Objectives: The aim of this study is to evaluate the prescribing pattern of analgesics and analyze the rational use of analgesic in orthopedic in-patient department of tertiary care teaching hospital, Guwahati, Assam.
Subjects and Methods: An observational and cross-sectional study was carried out for 1 month from April to May 2014. Collected data included age, sex, diagnosis and line of management during the study. The generic name and the average cost of treatment per patient were evaluated using Indian Drug Review, 2014. The prescribed drugs were assessed with respective National Model List of Essential Medicines (NLEM), 2011 and the rationality of prescriptions was determined using the World Health Organization indicators of drug utilization. The patients' details were recorded in a predeigned data collection form and results were analyzed by descriptive statistics.
Results: Out of 200 patients, 123 were male and 77 were female. The average number of analgesic per prescription was 1.46. In this study, 55.5% of patients had received single analgesic. Diclofenac was the most commonly prescribed analgesic (43.49%). During hospitalization, majority of the patients have received parenteral preparation. Gastroprotective agents and antimicrobials were frequently prescribed along with analgesics. Out of 292 analgesics prescribed, 183 (62.67%) were from the NLEM, India. Furthermore, 176 (57.19%) analgesics were prescribed by generic name. The average cost of treatment per patient was 2151.72 INR. Utilization of analgesic in terms of defined daily dose/100 bed-days was 104.01.
Conclusion: The percentages of analgesics prescribing from NLEM and the use of analgesic by generic name were found satisfactory. Regular educational interventions to improve prescribing practices among physicians at different levels may further promote rational prescribing.
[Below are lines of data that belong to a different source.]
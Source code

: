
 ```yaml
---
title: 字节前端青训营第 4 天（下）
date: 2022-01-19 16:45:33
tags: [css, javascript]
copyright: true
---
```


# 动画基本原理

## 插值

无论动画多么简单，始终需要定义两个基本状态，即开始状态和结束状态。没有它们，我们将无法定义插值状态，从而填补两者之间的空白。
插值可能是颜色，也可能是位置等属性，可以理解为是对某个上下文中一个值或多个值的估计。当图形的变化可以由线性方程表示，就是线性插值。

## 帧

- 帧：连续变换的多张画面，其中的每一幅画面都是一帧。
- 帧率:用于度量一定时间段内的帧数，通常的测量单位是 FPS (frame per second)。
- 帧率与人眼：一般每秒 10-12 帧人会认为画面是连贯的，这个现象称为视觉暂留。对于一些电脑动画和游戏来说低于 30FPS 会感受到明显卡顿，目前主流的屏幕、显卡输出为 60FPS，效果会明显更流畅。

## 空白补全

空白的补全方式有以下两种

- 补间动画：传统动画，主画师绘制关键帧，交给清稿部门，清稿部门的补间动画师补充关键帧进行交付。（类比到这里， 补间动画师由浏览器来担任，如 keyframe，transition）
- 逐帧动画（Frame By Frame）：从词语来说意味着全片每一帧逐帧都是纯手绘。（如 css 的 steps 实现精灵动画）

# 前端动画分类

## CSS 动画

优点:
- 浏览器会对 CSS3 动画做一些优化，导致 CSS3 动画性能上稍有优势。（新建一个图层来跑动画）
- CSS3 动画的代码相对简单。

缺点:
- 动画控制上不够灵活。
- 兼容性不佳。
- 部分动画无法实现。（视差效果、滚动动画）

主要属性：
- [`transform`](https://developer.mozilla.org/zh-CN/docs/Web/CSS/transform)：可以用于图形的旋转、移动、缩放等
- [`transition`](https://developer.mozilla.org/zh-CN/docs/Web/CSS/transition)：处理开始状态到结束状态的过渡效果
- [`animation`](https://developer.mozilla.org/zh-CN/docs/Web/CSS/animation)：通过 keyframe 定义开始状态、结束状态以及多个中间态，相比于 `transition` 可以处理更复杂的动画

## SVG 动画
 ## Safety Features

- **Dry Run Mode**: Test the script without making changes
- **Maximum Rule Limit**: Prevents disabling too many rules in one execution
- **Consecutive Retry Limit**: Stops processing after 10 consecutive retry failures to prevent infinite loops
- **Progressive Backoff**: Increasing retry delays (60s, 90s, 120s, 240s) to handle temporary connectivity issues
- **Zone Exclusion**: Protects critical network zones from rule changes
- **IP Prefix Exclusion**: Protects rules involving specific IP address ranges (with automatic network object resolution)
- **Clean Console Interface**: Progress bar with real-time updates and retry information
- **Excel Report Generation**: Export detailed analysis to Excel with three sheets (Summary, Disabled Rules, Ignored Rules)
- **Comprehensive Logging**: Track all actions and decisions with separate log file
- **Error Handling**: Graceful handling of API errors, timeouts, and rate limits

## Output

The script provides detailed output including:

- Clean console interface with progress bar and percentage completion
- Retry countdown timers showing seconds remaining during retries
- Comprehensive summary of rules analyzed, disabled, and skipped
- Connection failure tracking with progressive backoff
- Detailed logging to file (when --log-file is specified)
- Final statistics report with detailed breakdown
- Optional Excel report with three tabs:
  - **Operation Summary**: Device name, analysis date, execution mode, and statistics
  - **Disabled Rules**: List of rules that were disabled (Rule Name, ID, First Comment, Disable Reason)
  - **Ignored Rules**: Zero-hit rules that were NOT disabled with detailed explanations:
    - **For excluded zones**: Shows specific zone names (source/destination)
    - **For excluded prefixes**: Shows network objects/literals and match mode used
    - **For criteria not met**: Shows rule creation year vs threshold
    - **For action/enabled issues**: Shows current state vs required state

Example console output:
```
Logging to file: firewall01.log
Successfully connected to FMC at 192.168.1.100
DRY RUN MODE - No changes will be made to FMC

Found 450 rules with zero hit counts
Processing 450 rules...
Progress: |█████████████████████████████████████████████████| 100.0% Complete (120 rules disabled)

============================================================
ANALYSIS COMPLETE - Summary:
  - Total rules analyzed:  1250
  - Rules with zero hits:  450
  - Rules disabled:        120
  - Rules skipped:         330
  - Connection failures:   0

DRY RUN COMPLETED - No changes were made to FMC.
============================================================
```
Keywords: Analgesics, drug utilization, National Model List of Essential Medicines, orthopedics, prescription pattern


How to cite this article:
Choudhury DK, Bezbaruah BK. Prescribing pattern of analgesics in orthopedic in-patient department at tertiary care hospital in Guwahati, Assam, Northeast India. Indian J Pharmacol 2016;48:377-81

How to cite this URL:
Choudhury DK, Bezbaruah BK. Prescribing pattern of analgesics in orthopedic in-patient department at tertiary care hospital in Guwahati, Assam, Northeast India. Indian J Pharmacol [serial online] 2016 [cited 2019 Nov 22];48:377-81. Available from: http://www.ijp-online.com/text.asp?2016/48/4/377/186207


Pain is an unpleasant sensory and emotional experience associated with actual or potential tissue damage or described in terms of such damage.[1],[2] Analgesics including nonsteroidal anti-inflammatory drugs (NSAIDs) are commonly prescribed group of drugs in clinical practice for the management of pain and inflammation.[3],[4] NSAIDs are also most widely prescribed class of medications worldwide and commonly used over the counter.[5] These drugs have a wide range of adverse effects. Gastrointestinal toxicity is a major clinical limitation.[6],[7] Therefore, periodic evaluation of drug utilization patterns needs to be done to enable suitable modifications in the prescription of drugs to increase the therapeutic benefit and decrease the adverse effects. Prescribing pattern studies are conducted to monitor, evaluate and if necessary, suggest modifications in the prescribing behavior of medical practitioners to make medical care rational and cost effective.[8] Rational use of medicines (RUM) is an issue that has global importance, as it aims at evaluating the accessibility, availability, and correct prescribing of the drugs.[9] In developing countries like India, where the financial resources are scarce and affordability of the patients is less, implementation of RUM becomes more important and therefore, the assessment of drug utilization is vital for clinical, economic, and educational purposes.[10]

Drug utilization research studies conducted in the in-patient settings are effective tools that help in evaluating drug prescribing trends, efficiency, and cost-effectiveness of hospital formularies.[11] Defined daily dose (DDD) is an important tool to compare the drug utilization among different clinical setups within a country and between different countries. DDD/100 bed-days provide a rough estimate of drug consumption in hospital inpatients and it is a fixed unit of measurement independent of formulation and price.[12],[13] Therefore, this study was conducted to observe and analyze the prescribing pattern of analgesics at orthopedic in-patient department of tertiary care hospital of Guwahati, Assam. Moreover, this study was also performed to evaluate whether the prescribed analgesics were enlisted under National Model List of Essential Medicines (NLEM), India 2011 and prescribed by generic name.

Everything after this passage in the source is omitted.